== The data ==

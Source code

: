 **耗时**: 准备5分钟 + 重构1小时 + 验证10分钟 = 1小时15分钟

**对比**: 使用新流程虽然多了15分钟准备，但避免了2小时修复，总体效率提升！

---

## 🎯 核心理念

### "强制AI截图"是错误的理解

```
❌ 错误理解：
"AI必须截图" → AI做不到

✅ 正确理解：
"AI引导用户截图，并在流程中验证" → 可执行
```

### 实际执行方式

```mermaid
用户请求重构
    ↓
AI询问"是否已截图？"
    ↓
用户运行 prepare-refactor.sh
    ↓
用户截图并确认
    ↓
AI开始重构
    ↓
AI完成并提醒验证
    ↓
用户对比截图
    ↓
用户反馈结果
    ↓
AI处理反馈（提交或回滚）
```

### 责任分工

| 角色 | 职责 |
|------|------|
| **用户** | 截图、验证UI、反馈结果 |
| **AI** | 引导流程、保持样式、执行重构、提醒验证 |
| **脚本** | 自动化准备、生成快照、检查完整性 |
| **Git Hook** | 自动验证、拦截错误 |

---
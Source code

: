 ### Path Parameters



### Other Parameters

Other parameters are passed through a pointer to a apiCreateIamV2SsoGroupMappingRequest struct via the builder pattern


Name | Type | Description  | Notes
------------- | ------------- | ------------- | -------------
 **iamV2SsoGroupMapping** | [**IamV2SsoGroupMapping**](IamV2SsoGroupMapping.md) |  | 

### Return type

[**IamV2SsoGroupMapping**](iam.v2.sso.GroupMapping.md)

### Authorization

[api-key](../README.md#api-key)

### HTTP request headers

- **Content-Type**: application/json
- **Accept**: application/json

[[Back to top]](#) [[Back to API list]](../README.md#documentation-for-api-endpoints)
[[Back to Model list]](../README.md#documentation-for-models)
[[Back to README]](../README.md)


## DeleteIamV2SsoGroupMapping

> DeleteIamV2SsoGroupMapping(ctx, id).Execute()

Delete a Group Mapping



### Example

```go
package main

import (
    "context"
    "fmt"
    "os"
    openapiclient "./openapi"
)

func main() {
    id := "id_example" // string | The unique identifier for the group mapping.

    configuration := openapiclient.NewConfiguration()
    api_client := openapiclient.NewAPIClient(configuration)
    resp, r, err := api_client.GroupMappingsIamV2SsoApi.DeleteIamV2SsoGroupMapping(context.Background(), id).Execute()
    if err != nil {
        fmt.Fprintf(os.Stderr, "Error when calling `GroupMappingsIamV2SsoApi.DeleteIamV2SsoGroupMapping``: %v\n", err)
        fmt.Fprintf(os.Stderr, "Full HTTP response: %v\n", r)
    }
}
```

===

Which lines above hold the string "json"? Copy every one of them.

- **Content-Type**: application/json
- **Accept**: application/json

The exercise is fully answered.